Internet World Expo: Commerce - jetzt ohne "E-"
14.03.2019 Diese Woche fand vom 12. bis 13. März in München die Internet World Expo statt. Um sich deutlicher von Veranstaltungen wie der Dmexco oder dem Onlinemarketing Rockstars Festival abzugrenzen änderten die Veranstalter ihre Strategie und setzten auf mehr Retail und weniger Internet.

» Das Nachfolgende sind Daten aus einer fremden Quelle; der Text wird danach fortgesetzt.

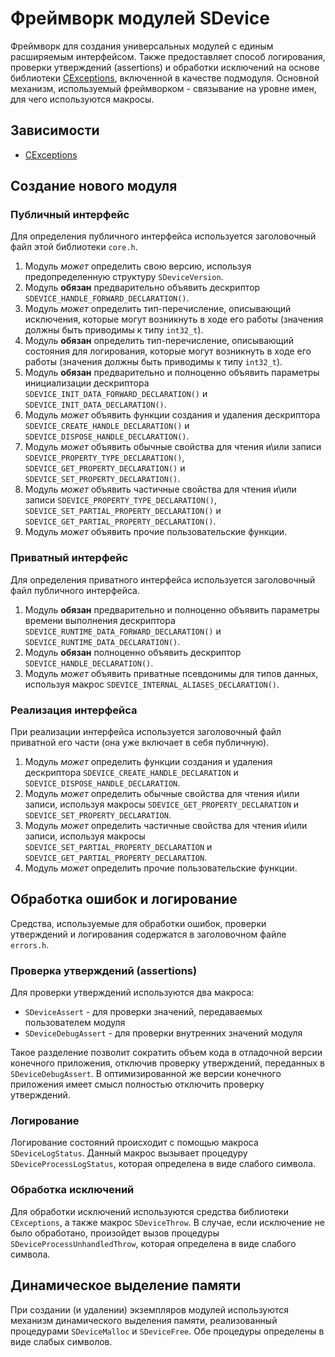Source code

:# Фреймворк модулей SDevice

Фреймворк для создания универсальных модулей с единым расширяемым интерфейсом. Также предоставляет способ логирования, проверки утверждений (assertions) и обработки исключений на основе библиотеки [CExceptions](https://github.com/ThrowTheSwitch/CException), включенной в качестве подмодуля. Основной механизм, используемый фреймворком - связывание на уровне имен, для чего используются макросы.

## Зависимости

* [CExceptions](https://gitlab.dnouglublenie.ru/nonius/embeddedfirmware/embeddedcommon/forks/cexception.git)

## Создание нового модуля

### Публичный интерфейс

Для определения публичного интерфейса используется заголовочный файл этой библиотеки `core.h`.

1. Модуль *может* определить свою версию, используя предопределенную структуру `SDeviceVersion`.
2. Модуль **обязан** предварительно объявить дескриптор `SDEVICE_HANDLE_FORWARD_DECLARATION()`.
3. Модуль *может* определить тип-перечисление, описывающий исключения, которые могут возникнуть в ходе его работы (значения должны быть приводимы к типу `int32_t`).
4. Модуль **обязан** определить тип-перечисление, описывающий состояния для логирования, которые могут возникнуть в ходе его работы (значения должны быть приводимы к типу `int32_t`).
5. Модуль **обязан** предварительно и полноценно объявить параметры инициализации дескриптора `SDEVICE_INIT_DATA_FORWARD_DECLARATION()` и `SDEVICE_INIT_DATA_DECLARATION()`.
6. Модуль *может* объявить функции создания и удаления дескриптора `SDEVICE_CREATE_HANDLE_DECLARATION()` и `SDEVICE_DISPOSE_HANDLE_DECLARATION()`.
7. Модуль *может* объявить обычные свойства для чтения и\или записи `SDEVICE_PROPERTY_TYPE_DECLARATION()`, `SDEVICE_GET_PROPERTY_DECLARATION()` и `SDEVICE_SET_PROPERTY_DECLARATION()`.
8. Модуль *может* объявить частичные свойства для чтения и\или записи `SDEVICE_PROPERTY_TYPE_DECLARATION()`, `SDEVICE_SET_PARTIAL_PROPERTY_DECLARATION()` и `SDEVICE_GET_PARTIAL_PROPERTY_DECLARATION()`.
9. Модуль *может* объявить прочие пользовательские функции.

### Приватный интерфейс

Для определения приватного интерфейса используется заголовочный файл публичного интерфейса.

1. Модуль **обязан** предварительно и полноценно объявить параметры времени выполнения дескриптора `SDEVICE_RUNTIME_DATA_FORWARD_DECLARATION()` и `SDEVICE_RUNTIME_DATA_DECLARATION()`.
2. Модуль **обязан** полноценно объявить дескриптор `SDEVICE_HANDLE_DECLARATION()`.
3. Модуль *может* объявить приватные псевдонимы для типов данных, используя макрос `SDEVICE_INTERNAL_ALIASES_DECLARATION()`.

### Реализация интерфейса

При реализации интерфейса используется заголовочный файл приватной его части (она уже включает в себя публичную).

1. Модуль *может* определить функции создания и удаления дескриптора `SDEVICE_CREATE_HANDLE_DECLARATION` и `SDEVICE_DISPOSE_HANDLE_DECLARATION`.
2. Модуль *может* определить обычные свойства для чтения и\или записи, используя макросы `SDEVICE_GET_PROPERTY_DECLARATION` и `SDEVICE_SET_PROPERTY_DECLARATION`.
3. Модуль *может* определить частичные свойства для чтения и\или записи, используя макросы `SDEVICE_SET_PARTIAL_PROPERTY_DECLARATION` и `SDEVICE_GET_PARTIAL_PROPERTY_DECLARATION`.
4. Модуль *может* определить прочие пользовательские функции.

## Обработка ошибок и логирование

Средства, используемые для обработки ошибок, проверки утверждений и логирования содержатся в заголовочном файле `errors.h`.

### Проверка утверждений (assertions)

Для проверки утверждений используются два макроса:

* `SDeviceAssert` - для проверки значений, передаваемых пользователем модуля
* `SDeviceDebugAssert` - для проверки внутренних значений модуля

Такое разделение позволит сократить объем кода в отладочной версии конечного приложения, отключив проверку утверждений, переданных в `SDeviceDebugAssert`. В оптимизированной же версии конечного приложения имеет смысл полностью отключить проверку утверждений.

### Логирование

Логирование состояний происходит с помощью макроса `SDeviceLogStatus`. Данный макрос вызывает процедуру `SDeviceProcessLogStatus`, которая определена в виде слабого символа.

### Обработка исключений

Для обработки исключений используются средства библиотеки `CExceptions`, а также макрос `SDeviceThrow`.
В случае, если исключение не было обработано, произойдет вызов процедуры `SDeviceProcessUnhandledThrow`, которая определена в виде слабого символа.

## Динамическое выделение памяти

При создании (и удалении) экземпляров модулей используются механизм динамического выделения памяти, реализованный процедурами `SDeviceMalloc` и `SDeviceFree`. Обе процедуры определены в виде слабых символов.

Kassensysteme und SEA-Strategien? Content-Marketing für Amazons Marktplatzhändler? Facebook-Advertising für IHK-Mitglieder? Das Konzept der Internet World Expo ließ sich keiner bestimmten Fachrichtung zuordnen.
Dabei dürfte der etwas unklare Fokus keineswegs unerwünscht gewesen sein. Die Messe will sich öffnen. Aus "E-Commerce" wird "Commerce E-Xperience", wie es im Untertitel der Messe neuerdings hieß. Soll wohl bedeuten: Es geht nicht mehr allein um Betreiber von Onlineshops, sondern um alle Händler.

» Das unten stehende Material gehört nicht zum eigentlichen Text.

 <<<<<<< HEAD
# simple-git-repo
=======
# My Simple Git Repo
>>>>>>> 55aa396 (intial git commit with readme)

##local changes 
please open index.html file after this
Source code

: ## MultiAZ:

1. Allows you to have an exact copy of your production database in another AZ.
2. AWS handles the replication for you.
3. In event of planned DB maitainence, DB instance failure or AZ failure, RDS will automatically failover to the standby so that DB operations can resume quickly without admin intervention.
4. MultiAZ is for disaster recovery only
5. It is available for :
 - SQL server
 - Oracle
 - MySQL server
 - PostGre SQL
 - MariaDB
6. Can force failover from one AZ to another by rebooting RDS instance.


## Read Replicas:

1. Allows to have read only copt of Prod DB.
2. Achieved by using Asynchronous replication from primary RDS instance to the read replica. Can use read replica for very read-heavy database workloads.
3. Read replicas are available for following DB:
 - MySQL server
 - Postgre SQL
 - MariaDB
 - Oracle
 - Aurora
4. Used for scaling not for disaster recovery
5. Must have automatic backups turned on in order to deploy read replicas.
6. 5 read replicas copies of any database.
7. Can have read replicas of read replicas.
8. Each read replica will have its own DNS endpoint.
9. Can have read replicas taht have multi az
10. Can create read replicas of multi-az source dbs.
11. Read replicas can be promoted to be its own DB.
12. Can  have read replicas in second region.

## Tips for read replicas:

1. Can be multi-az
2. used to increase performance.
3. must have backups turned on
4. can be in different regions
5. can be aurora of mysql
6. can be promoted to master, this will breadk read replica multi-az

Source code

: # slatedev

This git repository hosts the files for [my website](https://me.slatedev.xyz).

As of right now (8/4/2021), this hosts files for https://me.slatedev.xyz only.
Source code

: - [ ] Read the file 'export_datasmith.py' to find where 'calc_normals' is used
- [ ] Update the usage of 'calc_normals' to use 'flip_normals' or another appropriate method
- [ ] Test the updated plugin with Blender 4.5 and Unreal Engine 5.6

Commerce - jetzt ohne "E-"
Insofern war das Konzept der Internet World Expo schlüssig. Es ging nicht darum, Spezialisten einer bestimmten Digital-Disziplin anzusprechen. Stattdessen sollten sich die Besucher aus einer möglichst breiten - und digital durchaus eher unbeleckten - Zielgruppe rekrutieren, die sich über digitale Marketing- und Verkaufsmöglichkeiten informieren will.Die Messe hat sich damit erneut gewandelt:
- Von der Leistungsschau der Internetwirtschaft (bis etwa 2010)
- über eine reine ECommerce-Messe
- zu einer Messe für Händler, die digitale Kanäle nutzen (seit 2018).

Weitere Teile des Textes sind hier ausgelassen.